Hermes Agent: The Self-Evolving AI Agent That Learns From Every Conversation — BestGeneralAI Agents

In February 2026, Nous Research open-sourced Hermes Agent. By April it had 85,000 GitHub stars. By June, 187,000. OpenRouter recorded 291 billion tokens consumed through Hermes Agent in a single day in mid-May. Over a trillion tokens that week.

Those numbers reflect a real shift: developers are moving their AI workflows into a persistent agent layer that runs continuously. Not a CLI tool you open and close, but a background process that learns from every interaction.

Here is what Hermes Agent does, why its learning loop matters, how it compares to OpenClaw and Claude Code, and what to know before installing it.

What Hermes Agent actually is

Hermes Agent is an agent operating system: a persistent runtime that sits between you and whatever LLM provider you choose and maintains context, memory, and skills across sessions. It is not a model, and it is not a coding tool.

Most developers first encounter AI tools at Layer 2: coding agents like Claude Code and Codex that wrap a model with codebase awareness and editing capabilities. Hermes Agent lives at Layer 3, the orchestration layer. It coordinates tools, remembers preferences, schedules tasks, and dispatches specialized sub-agents (including Layer 2 coding agents) as worker processes.

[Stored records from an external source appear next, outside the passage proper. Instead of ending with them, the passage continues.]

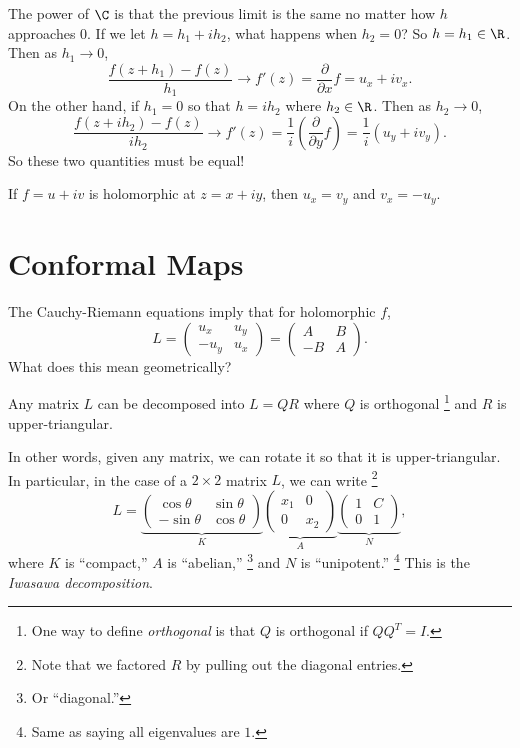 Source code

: The power of $\C$ is that the previous limit is the same
no matter how $h$ approaches $0$. If we let
$h = h_1 + ih_2$, what happens when $h_2 = 0$? So
$h = h_1 \in \R$. Then as $h_1 \to 0$,
\[
  \frac{f(z + h_1) - f(z)}{h_1} \to f'(z) = \frac{\partial}{\partial x} f = u_x + iv_x
.\] 
On the other hand, if $h_1 = 0$ so that $h = ih_2$
where $h_2 \in \R$. Then as $h_2 \to 0$,
 \[
   \frac{f(z + ih_2) - f(z)}{ih_2} \to f'(z) = \frac{1}{i}\left(\frac{\partial}{\partial y} f\right) = \frac{1}{i} (u_y + iv_y)
.\]
So these two quantities must be equal!

\begin{tcolorbox}[title=Theorem (Cauchy-Riemann equations)]
  If $f = u + iv$ is holomorphic at $z = x + iy$, then
  $u_x = v_y$ and $v_x = -u_y$.
\end{tcolorbox}

\section{Conformal Maps}
The Cauchy-Riemann equations imply that for holomorphic
$f$,
\[
L =
\left(\begin{matrix}
  u_x & u_y \\
  -u_y & u_x
\end{matrix}\right) =
\left(\begin{matrix}
    A & B \\
    -B & A
\end{matrix}\right)
.\]
What does this mean geometrically?

\begin{tcolorbox}[title=Theorem ($QR$ decomposition)]
  Any matrix $L$ can be decomposed into $L = QR$ where
  $Q$ is orthogonal
  \footnote{One way to define \textit{orthogonal} is that
    $Q$ is orthogonal if $QQ^T = I$.}
  and $R$ is upper-triangular.
\end{tcolorbox}

In other words, given any matrix, we can rotate it so that
it is upper-triangular. In particular, in the case of a
$2 \times 2$ matrix $L$, we can write
\footnote{Note that we factored $R$ by pulling out the
diagonal entries.}
\[
L =
\underbrace{\left(\begin{matrix}
    \cos \theta & \sin \theta \\
    -\sin \theta & \cos \theta
\end{matrix}\right)}_{K}
\underbrace{\left(\begin{matrix}
    x_1 & 0 \\
    0 & x_2
\end{matrix}\right)}_{A}
\underbrace{\left(\begin{matrix}
    1 & C \\
    0 & 1
\end{matrix}\right)}_{N}
,\]
where $K$ is ``compact,'' $A$ is ``abelian,''
\footnote{Or ``diagonal.''}
and $N$ is ``unipotent.''
\footnote{Same as saying all eigenvalues are $1$.}
This is the \textit{Iwasawa decomposition}.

Built by the same research lab behind the Hermes family of fine-tuned models, it inherits a deep understanding of model behavior. But the value is architectural, not about inference quality. You point it at any model (Nous Portal, OpenAI, Anthropic, OpenRouter, NVIDIA NIM, DeepSeek, MiniMax, or a custom endpoint) and it handles the rest.

One command switches providers: hermes model. No code changes, no config overhaul, no lock-in.

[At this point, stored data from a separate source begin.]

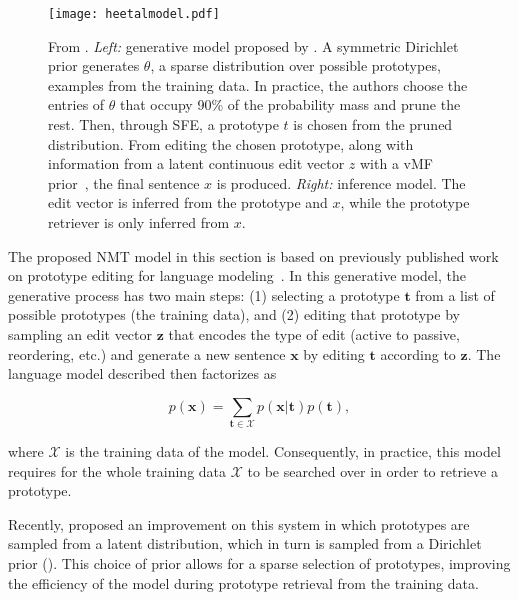
\begin{figure}[t]
    \centering
    \texttt{[image: heetalmodel.pdf]}
    \caption{From \citet{he2020LearningSparsePrototypes}. {\it Left:}
    generative model proposed by
    \citet{he2020LearningSparsePrototypes}. A symmetric Dirichlet
    prior generates $\theta$, a sparse distribution over possible
    prototypes, \ie examples from the training data. In practice, the
    authors choose the entries of $\theta$ that occupy 90\% of the
    probability mass and prune the rest. Then, through SFE, a
    prototype $t$ is chosen from the pruned distribution. From
    editing the chosen prototype, along with information from a
    latent continuous edit vector $z$ with a vMF
    prior~\citep{s-vae18}, the final sentence
    $x$ is produced. {\it Right:} inference model. The edit
    vector is inferred from the prototype and $x$, while the
    prototype retriever is only inferred from $x$.
    \label{fig:he2020LearningSparsePrototypes}}
\end{figure}

The proposed NMT model in this section is based on previously
published work on prototype editing for language
modeling~\citep{guu2018GeneratingSentencesEditing,
    he2020LearningSparsePrototypes}. In this generative model, the
generative process has two main steps: (1) selecting a prototype
$\bm{t}$ from a list of possible prototypes (\eg the training data),
and (2) editing that prototype by sampling an edit vector $\bm{z}$
that encodes the type of edit (\eg active to passive, reordering,
etc.) and generate a new sentence $\bm{x}$ by editing $\bm{t}$
according to $\bm{z}$. The language model described then factorizes
as

\begin{equation}
    p(\bm{x}) = \sum_{\bm{t} \in \mathcal{X}} p(\bm{x} | \bm{t}) p(\bm{t}),
\end{equation}

\noindent where $\mathcal{X}$ is the training data of the model.
Consequently, in practice, this model requires for the whole training
data $\mathcal{X}$ to be searched over in order to retrieve a
prototype.

Recently, \citet{he2020LearningSparsePrototypes} proposed an
improvement on this system in which prototypes are sampled from a
latent distribution, which in turn is sampled from a Dirichlet prior
(). This choice of prior
allows for a sparse selection of prototypes, improving the efficiency
of the model during prototype retrieval from the training data.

The learning loop: why Hermes is different

Most AI agents treat every conversation as a blank slate. You describe your project, your preferences, your stack. The agent responds. Next session, you do it again.

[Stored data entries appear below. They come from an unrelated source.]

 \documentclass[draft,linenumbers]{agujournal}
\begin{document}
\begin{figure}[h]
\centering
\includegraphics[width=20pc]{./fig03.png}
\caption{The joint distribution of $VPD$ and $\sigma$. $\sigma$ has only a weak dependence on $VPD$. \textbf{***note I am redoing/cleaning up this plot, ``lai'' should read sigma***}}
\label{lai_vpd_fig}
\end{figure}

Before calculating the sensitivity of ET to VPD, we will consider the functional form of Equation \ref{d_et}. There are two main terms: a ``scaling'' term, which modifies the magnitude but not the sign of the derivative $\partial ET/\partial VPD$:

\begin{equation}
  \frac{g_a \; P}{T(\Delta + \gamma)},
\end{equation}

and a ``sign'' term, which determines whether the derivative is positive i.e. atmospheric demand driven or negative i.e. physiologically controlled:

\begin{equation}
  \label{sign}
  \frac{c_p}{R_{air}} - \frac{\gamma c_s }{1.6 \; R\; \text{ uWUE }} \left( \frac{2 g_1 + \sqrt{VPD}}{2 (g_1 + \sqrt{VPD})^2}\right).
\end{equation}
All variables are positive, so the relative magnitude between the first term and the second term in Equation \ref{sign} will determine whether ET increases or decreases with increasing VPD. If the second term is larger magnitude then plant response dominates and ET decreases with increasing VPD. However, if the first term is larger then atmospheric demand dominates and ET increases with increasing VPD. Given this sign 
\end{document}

Hermes Agent does not do that.

Skills that write themselves

When Hermes completes a complex multi-step task (configuring a deployment pipeline, setting up a monitoring stack, debugging a distributed system issue), it can detect the pattern and generate a reusable skill file. That skill persists as a .md file in your skills directory. Next time you ask for something similar, the skill loads automatically. No re-explaining, no starting from scratch.

Skills also self-improve during use. If a skill turns out to be incomplete (missing an edge case, handling an error poorly), the system refines it the next time it runs. This is not marketing speak about “learning.” It is a filesystem full of markdown procedures that get better the more you use them.

Three-layer memory

The memory architecture has three tiers:

Tier	Storage	What It Holds	Retrieval
Core	MEMORY.md / USER.md (~800 + 500 tokens)	Critical facts, persistent preferences	Always in context
Searchable	SQLite + FTS5 full-text index	Past conversations, decisions, task outcomes	On-demand keyword + semantic search
External	Honcho, Mem0 (pluggable)	Dialectic user modeling, long-term patterns	Provider-specific retrieval

The core tier is always loaded. Small enough to not bloat context, large enough for the essentials. Everything else is reachable but not crammed into every prompt. The system decides when to retrieve, using a combination of FTS5 keyword matching and LLM summarization.

Periodic nudges surface relevant memories at decision points. You do not have to remember to tell the agent about that architectural decision from three weeks ago. It nudges itself.

The agent that remembers you

Under the hood, Hermes uses Honcho for dialectic user modeling: building a representation of how you work, what you prefer, and how you make decisions. You do not fill out a profile. The system infers it from your behavior across sessions.

An agent installed in March knows more about your preferences in June than it did on day one, not because someone programmed it to, but because the architecture was designed for accumulation.

Architecture: provider freedom, anywhere runtime, multi-platform

Run it anywhere

Hermes Agent supports six terminal backends:

Backend	Best For
Local	Development, quick testing
Docker	Sandboxed isolation, reproducible environments
SSH	Remote VPS, dedicated agent machine
Singularity	HPC, academic clusters
Modal	Serverless GPU (hibernates when idle, costs nearly nothing)
Daytona	Serverless dev environments (same hibernation model)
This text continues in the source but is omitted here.